In physics, horror vacui, or plenism (), commonly stated as "nature abhors a vacuum", is a postulate attributed to Aristotle, who articulated a belief, later criticized by the atomism of Epicurus and Lucretius, that nature contains no vacuums because the denser surrounding material continuum would immediately fill the rarity of an incipient void. He also argued against the void in a more abstract sense (as "separable"), for example, that by definition a void (equivocally?) itself, is nothing, and following Plato, nothing cannot rightly be said to exist. Furthermore, insofar as it would be featureless, it could neither be encountered by the senses, nor could its supposition lend additional explanatory power.
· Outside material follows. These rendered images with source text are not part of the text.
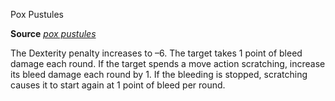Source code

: Pox Pustules

**Source** [_pox pustules_](/pathfinderRPG/prd/advanced/spells/poxPustules.html#_pox-pustules)

The Dexterity penalty increases to –6. The target takes 1 point of bleed damage each round. If the target spends a move action scratching, increase its bleed damage each round by 1. If the bleeding is stopped, scratching causes it to start again at 1 point of bleed per round.

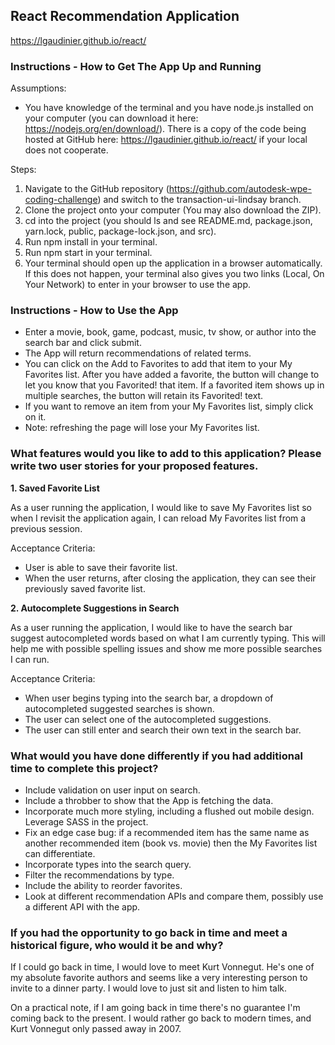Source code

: ## React Recommendation Application

https://lgaudinier.github.io/react/

### Instructions - How to Get The App Up and Running

Assumptions:
- You have knowledge of the terminal and you have node.js installed on your computer (you can download it here: https://nodejs.org/en/download/). There is a copy of the code being hosted at GitHub here: https://lgaudinier.github.io/react/ if your local does not cooperate.

Steps:
1. Navigate to the GitHub repository (https://github.com/autodesk-wpe-coding-challenge) and switch to the transaction-ui-lindsay branch.
2. Clone the project onto your computer (You may also download the ZIP).
3. cd into the project (you should ls and see README.md, package.json, yarn.lock, public, package-lock.json, and src).
4. Run npm install in your terminal.
5. Run npm start in your terminal.
6. Your terminal should open up the application in a browser automatically. If this does not happen, your terminal also gives you two links (Local, On Your Network) to enter in your browser to use the app. 

### Instructions - How to Use the App
- Enter a movie, book, game, podcast, music, tv show, or author into the search bar and click submit.
- The App will return recommendations of related terms.
- You can click on the Add to Favorites to add that item to your My Favorites list. After you have added a favorite, the button will change to let you know that you Favorited! that item. If a favorited item shows up in multiple searches, the button will retain its Favorited! text.
- If you want to remove an item from your My Favorites list, simply click on it.
- Note: refreshing the page will lose your My Favorites list. 

### What features would you like to add to this application? Please write two user stories for your proposed features. 

**1. Saved Favorite List**

As a user running the application, I would like to save My Favorites list so when I revisit the application again, I can reload My Favorites list from a previous session.

Acceptance Criteria:
- User is able to save their favorite list.
- When the user returns, after closing the application, they can see their previously saved favorite list.

**2. Autocomplete Suggestions in Search**

As a user running the application, I would like to have the search bar suggest autocompleted words based on what I am currently typing. This will help me with possible spelling issues and show me more possible searches I can run.

Acceptance Criteria:
- When user begins typing into the search bar, a dropdown of autocompleted suggested searches is shown.
- The user can select one of the autocompleted suggestions.
- The user can still enter and search their own text in the search bar.

### What would you have done differently if you had additional time to complete this project?
- Include validation on user input on search.
- Include a throbber to show that the App is fetching the data.
- Incorporate much more styling, including a flushed out mobile design. Leverage SASS in the project. 
- Fix an edge case bug: if a recommended item has the same name as another recommended item (book vs. movie) then the My Favorites list can differentiate.
- Incorporate types into the search query.
- Filter the recommendations by type.
- Include the ability to reorder favorites.
- Look at different recommendation APIs and compare them, possibly use a different API with the app.

### If you had the opportunity to go back in time and meet a historical figure, who would it be and why?

If I could go back in time, I would love to meet Kurt Vonnegut. He's one of my absolute favorite authors and seems like a very interesting person to invite to a dinner party. I would love to just sit and listen to him talk.
 
On a practical note, if I am going back in time there's no guarantee I'm coming back to the present. I would rather go back to modern times, and Kurt Vonnegut only passed away in 2007.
Hero of Alexandria challenged the theory in the first century AD, but his attempts to create an artificial vacuum failed. The theory was debated in the context of 17th-century fluid mechanics, by Thomas Hobbes and Robert Boyle, among others, and through the early 18th century by Sir Isaac Newton and Gottfried Leibniz.

Origin

Etymology
Plenism means "fullness", from Latin plēnum, English "plenty", cognate via Proto-Indo-European to "full". In Ancient Greek, the term for the void is τὸ κενόν (to kenón).

History
The idea was restated as "Natura abhorret vacuum" by François Rabelais in his series of books titled Gargantua and Pantagruel in the 1530s. The theory was supported and restated by Galileo Galilei in the early 17th century as "Resistenza del vacuo". Galileo was surprised by the fact that water could not rise above a certain level in an aspiration tube in his suction pump, leading him to conclude that there is a limit to the phenomenon. René Descartes proposed a plenic interpretation of atomism to eliminate the void, which he considered incompatible with his concept of space. The theory was rejected by later scientists, such as Galileo's pupil Evangelista Torricelli, who repeated his experiment with mercury. Blaise Pascal successfully repeated Galileo's and Torricelli's experiment and foresaw no reason why a perfect vacuum could not be achieved in principle. Scottish philosopher Thomas Carlyle mentioned Pascal's experiment in the Edinburgh Encyclopædia in an 1823 article titled "Pascal".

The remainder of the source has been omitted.